In other words, just as the legacy airlines unbundled their airfares in 2009 when they started charging passengers for the first checked bag, these cuts are going to help shore up the troubled national rail carrier’s bottom line. Amtrak lost about $73 million on food and beverage service alone last year.
Rail passengers have mixed feelings about these measures, but the most problematic — and overlooked — part of this story is that Amtrak is acting more like an airline every day. And not in a good way.
Some rail passengers agree that the cuts, while painful, are necessary.
“I think cuts are good for the passengers who are on the moneymaking routes,” says regular rail rider Neil Gussman, who works for a non-profit organization in Philadelphia. “Amtrak is a constant target for budget-cutters, yet it keeps tens of thousands of people off the most crowded roads in America.”
Others say they’ll miss the old train.
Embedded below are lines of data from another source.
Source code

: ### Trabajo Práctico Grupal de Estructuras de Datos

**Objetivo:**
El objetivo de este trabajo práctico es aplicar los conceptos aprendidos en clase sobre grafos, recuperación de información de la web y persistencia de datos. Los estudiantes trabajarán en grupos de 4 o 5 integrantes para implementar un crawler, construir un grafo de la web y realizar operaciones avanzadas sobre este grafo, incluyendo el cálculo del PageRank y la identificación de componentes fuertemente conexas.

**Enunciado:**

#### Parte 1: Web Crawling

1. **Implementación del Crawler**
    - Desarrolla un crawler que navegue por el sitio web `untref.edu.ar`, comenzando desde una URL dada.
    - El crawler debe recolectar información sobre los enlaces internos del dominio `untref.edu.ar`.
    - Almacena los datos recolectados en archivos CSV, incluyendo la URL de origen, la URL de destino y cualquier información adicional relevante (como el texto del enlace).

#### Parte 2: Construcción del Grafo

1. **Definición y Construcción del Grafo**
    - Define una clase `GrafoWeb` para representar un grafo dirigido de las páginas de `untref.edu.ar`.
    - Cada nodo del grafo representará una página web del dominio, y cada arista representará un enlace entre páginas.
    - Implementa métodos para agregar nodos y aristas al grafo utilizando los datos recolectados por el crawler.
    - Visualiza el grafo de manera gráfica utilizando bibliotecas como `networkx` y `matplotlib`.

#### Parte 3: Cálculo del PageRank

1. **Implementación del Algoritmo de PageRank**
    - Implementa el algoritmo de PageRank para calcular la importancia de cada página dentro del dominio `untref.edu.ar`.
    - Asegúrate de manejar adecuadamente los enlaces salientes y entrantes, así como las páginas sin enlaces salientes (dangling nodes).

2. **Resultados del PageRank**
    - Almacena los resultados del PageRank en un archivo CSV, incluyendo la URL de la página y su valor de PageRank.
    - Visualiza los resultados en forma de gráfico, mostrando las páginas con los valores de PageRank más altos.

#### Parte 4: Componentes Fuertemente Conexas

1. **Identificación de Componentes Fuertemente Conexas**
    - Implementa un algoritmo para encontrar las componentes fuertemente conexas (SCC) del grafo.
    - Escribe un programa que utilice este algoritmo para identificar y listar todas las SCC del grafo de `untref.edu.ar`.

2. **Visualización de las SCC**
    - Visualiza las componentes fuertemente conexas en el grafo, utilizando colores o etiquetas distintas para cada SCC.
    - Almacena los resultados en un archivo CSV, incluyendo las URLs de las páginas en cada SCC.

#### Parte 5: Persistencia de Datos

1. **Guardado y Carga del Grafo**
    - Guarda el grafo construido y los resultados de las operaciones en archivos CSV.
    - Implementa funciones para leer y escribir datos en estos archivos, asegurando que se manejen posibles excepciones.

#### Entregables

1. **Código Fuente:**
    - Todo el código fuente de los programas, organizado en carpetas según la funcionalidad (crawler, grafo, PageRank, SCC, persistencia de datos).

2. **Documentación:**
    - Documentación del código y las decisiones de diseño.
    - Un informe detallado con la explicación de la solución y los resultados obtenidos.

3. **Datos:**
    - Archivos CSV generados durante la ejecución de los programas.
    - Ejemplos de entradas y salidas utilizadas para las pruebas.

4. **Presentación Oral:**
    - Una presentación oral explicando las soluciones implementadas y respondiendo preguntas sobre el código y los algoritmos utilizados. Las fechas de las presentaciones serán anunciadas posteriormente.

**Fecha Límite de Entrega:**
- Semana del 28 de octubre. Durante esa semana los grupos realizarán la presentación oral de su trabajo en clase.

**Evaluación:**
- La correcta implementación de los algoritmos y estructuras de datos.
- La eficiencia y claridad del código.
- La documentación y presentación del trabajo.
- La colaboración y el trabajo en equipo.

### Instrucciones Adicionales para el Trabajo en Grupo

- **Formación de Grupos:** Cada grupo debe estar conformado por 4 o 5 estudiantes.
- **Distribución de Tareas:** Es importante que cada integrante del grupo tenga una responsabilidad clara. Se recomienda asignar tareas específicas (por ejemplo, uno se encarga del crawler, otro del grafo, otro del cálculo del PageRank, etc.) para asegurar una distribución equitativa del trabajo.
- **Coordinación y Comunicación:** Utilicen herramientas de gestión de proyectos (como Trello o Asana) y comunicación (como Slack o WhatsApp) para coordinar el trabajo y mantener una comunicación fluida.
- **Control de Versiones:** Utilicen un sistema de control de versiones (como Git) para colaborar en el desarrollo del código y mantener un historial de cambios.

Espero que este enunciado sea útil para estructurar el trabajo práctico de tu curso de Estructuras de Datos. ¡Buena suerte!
Dianna Kersey likens the amenity cuts to the end of airline deregulation, when, save for a few exceptions, civility all but disappeared from air travel.
Kersey, who works for a technology company in Chicago and commutes by train to Great Falls, Mont., says she’ll notice the absence of the amenity kits on the Empire Builder, the attendants who offered her champagne and chocolates, and the afternoon wine tastings.
“These are things you never get while flying, and it made all the difference in the world to me,” she says.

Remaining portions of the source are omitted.